The Stare

“Look at him,” says Helen. “I don’t say anything, and I go on looking.”

“What does he do then?” asks Mary, gazing at Helen as she so often does, as if Helen had the secret of something or other.

“Then he gives in,” says Helen, and laughs. The laugh, as always, takes Mary captive, and this time it seems to reverberate right through her, and Helen seems to be remembering something delicious, for she sits smiling.

Helen is the Greek wife of Tom, who is English. He saw her in a taverna in Naxos, where she was waiting on him and on the other foreign tourists as if she were doing them a favor, and he fell in love and persuaded her to return to England with him. Not entirely foreign ground to her, because she has relatives in the large Greek and Cypriot community in Camden Town, and she visited them one summer. Mary is the English wife of Demetrios, and she was with a girlfriend on holiday in Ándros when the handsome waiter in the café overlooking the sea fell in love with her. He, too, has relatives in London. Now he is a waiter in a Greek restaurant called the Argonauts; and he intends to have his own restaurant soon. He will call it Dmitri’s, because Dmitri is what Mary calls him. Meanwhile they live in two rooms over the grocery owned by Helen’s Tom.

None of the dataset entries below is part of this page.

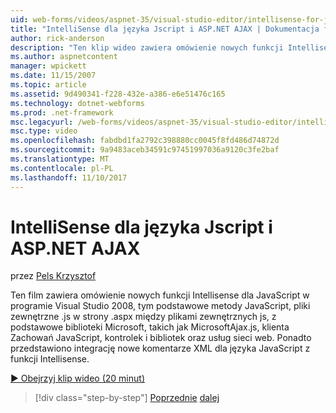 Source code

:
 ```yaml
---
uid: web-forms/videos/aspnet-35/visual-studio-editor/intellisense-for-jscript-and-aspnet-ajax
title: "IntelliSense dla języka Jscript i ASP.NET AJAX | Dokumentacja firmy Microsoft"
author: rick-anderson
description: "Ten klip wideo zawiera omówienie nowych funkcji Intellisense dla JavaScript, w tym podstawowe metody JavaScript programu Visual Studio 2008, js zewnętrzne pliki i..."
ms.author: aspnetcontent
manager: wpickett
ms.date: 11/15/2007
ms.topic: article
ms.assetid: 9d490341-f228-432e-a386-e6e51476c165
ms.technology: dotnet-webforms
ms.prod: .net-framework
msc.legacyurl: /web-forms/videos/aspnet-35/visual-studio-editor/intellisense-for-jscript-and-aspnet-ajax
msc.type: video
ms.openlocfilehash: fabdbd1fa2792c398880cc0045f8fd486d74872d
ms.sourcegitcommit: 9a9483aceb34591c97451997036a9120c3fe2baf
ms.translationtype: MT
ms.contentlocale: pl-PL
ms.lasthandoff: 11/10/2017
---
```

<a name="intellisense-for-jscript-and-aspnet-ajax"></a>IntelliSense dla języka Jscript i ASP.NET AJAX
====================
przez [Pels Krzysztof](https://twitter.com/chrispels)

Ten film zawiera omówienie nowych funkcji Intellisense dla JavaScript w programie Visual Studio 2008, tym podstawowe metody JavaScript, pliki zewnętrzne .js w strony .aspx między plikami zewnętrznych js, z podstawowe biblioteki Microsoft, takich jak MicrosoftAjax.js, klienta Zachowań JavaScript, kontrolek i bibliotek oraz usług sieci web. Ponadto przedstawiono integrację nowe komentarze XML dla języka JavaScript z funkcji Intellisense.

[&#9654; Obejrzyj klip wideo (20 minut)](https://channel9.msdn.com/Blogs/ASP-NET-Site-Videos/intellisense-for-jscript-and-aspnet-ajax)

>[!div class="step-by-step"]
[Poprzednie](multi-targeting-support-in-visual-studio-2008.md)
[dalej](quick-tour-of-the-visual-studio-2008-integrated-development-environment.md)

The two women spend mornings together, gossiping or shopping, but now Helen has a baby and they often go to Primrose Hill and sit on a bench with the pram pushed into some shade. There are other wives, Greek and Cypriot, and some mornings it is quite a little female community, but Helen and Mary are recognized as special friends. Some evenings the two couples make a foursome in one of the pubs, cafés, or restaurants, and on these evenings Mary often congratulates herself that she made all the right choices that brought her away from boring Croydon, to be here among people who laugh easily, or start singing, and who might end an evening with impromptu dancing, even on the tables. She might not have gone to Greece that summer, might have said no to Demetrios when her parents put pressure on.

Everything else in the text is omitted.